── GIVEN ENTRIES
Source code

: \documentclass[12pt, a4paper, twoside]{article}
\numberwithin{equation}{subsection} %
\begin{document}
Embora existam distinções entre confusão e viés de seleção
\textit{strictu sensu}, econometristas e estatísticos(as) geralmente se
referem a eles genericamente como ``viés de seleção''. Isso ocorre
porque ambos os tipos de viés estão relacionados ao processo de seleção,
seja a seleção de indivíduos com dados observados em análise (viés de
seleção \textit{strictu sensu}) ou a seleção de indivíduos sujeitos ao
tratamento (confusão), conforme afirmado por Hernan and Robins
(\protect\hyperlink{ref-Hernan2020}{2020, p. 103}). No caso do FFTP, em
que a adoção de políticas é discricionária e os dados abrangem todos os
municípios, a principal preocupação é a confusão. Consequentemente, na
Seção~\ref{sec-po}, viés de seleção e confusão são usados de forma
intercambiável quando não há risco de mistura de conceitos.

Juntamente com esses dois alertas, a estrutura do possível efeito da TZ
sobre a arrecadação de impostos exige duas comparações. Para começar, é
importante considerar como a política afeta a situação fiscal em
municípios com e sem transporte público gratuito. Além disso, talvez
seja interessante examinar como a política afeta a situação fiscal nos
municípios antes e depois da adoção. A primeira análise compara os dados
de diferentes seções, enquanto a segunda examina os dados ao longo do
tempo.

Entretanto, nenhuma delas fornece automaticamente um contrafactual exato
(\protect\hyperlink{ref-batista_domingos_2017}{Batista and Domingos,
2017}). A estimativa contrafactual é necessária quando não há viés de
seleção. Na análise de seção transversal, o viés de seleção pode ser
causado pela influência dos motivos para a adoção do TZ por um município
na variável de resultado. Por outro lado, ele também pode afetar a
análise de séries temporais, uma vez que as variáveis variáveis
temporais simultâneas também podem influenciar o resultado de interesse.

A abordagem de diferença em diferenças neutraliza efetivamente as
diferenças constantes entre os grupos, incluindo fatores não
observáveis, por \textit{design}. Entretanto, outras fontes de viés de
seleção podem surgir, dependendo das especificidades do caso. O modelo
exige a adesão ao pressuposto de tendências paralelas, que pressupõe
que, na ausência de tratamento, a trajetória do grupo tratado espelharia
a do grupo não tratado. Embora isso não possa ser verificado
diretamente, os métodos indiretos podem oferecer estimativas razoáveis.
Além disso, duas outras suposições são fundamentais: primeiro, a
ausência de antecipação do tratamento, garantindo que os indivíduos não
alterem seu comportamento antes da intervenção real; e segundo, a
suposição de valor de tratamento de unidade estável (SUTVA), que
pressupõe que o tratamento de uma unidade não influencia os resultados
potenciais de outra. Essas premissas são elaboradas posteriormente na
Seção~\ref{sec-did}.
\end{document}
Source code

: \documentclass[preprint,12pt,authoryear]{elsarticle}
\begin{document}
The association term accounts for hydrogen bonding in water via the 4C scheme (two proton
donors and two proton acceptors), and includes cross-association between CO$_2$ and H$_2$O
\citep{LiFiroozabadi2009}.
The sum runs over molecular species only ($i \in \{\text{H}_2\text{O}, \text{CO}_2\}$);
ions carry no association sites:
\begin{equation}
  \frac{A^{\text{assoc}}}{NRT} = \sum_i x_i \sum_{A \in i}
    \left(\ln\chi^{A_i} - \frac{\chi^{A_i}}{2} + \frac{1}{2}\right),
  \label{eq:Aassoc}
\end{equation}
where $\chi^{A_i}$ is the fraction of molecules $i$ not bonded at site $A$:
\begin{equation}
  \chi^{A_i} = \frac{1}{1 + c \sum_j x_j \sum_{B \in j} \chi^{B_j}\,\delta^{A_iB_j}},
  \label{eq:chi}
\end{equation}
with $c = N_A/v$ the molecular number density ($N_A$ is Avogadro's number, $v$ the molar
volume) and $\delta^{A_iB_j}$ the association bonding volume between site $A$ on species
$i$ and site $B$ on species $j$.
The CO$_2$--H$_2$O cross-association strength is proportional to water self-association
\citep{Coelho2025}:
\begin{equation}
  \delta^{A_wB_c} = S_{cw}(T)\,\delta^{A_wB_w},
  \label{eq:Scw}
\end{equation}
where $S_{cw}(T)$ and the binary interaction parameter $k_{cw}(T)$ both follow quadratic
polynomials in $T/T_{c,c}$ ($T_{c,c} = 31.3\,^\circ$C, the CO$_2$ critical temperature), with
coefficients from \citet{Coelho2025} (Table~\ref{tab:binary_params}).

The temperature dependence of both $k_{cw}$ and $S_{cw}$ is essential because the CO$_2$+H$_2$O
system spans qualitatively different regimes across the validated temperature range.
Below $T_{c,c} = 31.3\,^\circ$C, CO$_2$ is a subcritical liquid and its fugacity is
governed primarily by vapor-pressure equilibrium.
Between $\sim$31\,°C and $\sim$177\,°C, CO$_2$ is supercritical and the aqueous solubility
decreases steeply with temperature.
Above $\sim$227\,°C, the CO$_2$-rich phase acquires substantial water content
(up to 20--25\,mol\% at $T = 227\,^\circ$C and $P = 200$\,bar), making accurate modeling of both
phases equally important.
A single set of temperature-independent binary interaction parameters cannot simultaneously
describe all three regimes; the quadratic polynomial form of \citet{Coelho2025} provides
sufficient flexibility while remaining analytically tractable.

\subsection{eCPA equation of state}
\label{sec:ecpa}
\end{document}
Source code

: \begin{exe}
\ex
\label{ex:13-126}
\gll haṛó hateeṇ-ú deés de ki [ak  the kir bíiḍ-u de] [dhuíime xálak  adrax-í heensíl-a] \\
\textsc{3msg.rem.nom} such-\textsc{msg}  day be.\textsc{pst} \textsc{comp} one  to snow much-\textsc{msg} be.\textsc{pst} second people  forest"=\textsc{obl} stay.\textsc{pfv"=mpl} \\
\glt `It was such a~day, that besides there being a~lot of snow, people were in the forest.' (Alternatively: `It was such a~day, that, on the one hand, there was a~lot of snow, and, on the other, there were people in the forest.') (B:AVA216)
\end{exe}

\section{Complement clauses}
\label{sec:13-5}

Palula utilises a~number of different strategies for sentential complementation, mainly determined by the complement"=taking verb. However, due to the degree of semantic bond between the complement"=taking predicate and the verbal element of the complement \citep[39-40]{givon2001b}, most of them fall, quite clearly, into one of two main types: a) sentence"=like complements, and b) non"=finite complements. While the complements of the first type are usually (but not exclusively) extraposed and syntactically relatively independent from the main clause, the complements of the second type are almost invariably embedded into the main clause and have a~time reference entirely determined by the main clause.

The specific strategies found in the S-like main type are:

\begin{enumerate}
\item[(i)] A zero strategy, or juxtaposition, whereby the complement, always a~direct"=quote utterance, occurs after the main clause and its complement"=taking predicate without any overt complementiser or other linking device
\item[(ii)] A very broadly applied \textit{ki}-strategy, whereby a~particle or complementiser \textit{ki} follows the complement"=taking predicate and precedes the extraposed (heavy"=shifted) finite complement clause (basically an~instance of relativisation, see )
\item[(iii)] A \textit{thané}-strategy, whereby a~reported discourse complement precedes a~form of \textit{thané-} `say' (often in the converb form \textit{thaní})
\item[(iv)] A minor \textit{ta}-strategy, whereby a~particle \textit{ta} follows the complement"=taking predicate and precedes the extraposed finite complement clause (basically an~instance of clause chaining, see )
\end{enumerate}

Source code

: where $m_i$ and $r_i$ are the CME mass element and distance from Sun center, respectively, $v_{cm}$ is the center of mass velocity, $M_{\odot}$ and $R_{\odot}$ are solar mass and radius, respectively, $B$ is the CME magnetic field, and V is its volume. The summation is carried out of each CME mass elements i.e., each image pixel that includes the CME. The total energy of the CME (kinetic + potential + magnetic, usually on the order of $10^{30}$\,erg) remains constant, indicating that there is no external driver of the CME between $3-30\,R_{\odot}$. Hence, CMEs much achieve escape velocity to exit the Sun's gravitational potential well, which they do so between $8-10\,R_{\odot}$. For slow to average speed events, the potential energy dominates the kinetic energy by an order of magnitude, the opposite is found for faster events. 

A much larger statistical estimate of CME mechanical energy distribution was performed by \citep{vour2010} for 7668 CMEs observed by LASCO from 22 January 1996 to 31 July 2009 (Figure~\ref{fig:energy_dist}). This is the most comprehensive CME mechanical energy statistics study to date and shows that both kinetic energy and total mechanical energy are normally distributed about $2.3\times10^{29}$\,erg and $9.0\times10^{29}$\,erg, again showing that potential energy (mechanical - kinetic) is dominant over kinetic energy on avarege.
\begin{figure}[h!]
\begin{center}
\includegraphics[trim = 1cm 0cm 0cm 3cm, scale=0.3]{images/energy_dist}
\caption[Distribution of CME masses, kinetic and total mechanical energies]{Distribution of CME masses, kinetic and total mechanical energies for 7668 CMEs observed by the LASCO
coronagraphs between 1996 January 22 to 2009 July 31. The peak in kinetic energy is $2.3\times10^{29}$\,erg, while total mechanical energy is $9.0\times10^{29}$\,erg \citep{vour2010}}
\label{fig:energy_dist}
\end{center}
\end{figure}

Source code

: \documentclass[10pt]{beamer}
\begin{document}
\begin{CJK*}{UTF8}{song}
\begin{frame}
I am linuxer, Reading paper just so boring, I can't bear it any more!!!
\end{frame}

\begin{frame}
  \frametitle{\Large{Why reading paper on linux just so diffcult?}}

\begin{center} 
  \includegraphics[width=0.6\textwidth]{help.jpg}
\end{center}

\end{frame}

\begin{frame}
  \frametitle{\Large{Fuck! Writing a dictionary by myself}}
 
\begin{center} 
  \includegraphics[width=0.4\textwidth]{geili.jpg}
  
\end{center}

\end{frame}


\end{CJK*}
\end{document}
────
• **WHAT YOU SHOULD DO**:
Lines of the listing above that hold the string "snow" should each be copied.

• **REPLY**:
\textsc{3msg.rem.nom} such-\textsc{msg}  day be.\textsc{pst} \textsc{comp} one  to snow much-\textsc{msg} be.\textsc{pst} second people  forest"=\textsc{obl} stay.\textsc{pfv"=mpl} \\
\glt `It was such a~day, that besides there being a~lot of snow, people were in the forest.' (Alternatively: `It was such a~day, that, on the one hand, there was a~lot of snow, and, on the other, there were people in the forest.') (B:AVA216)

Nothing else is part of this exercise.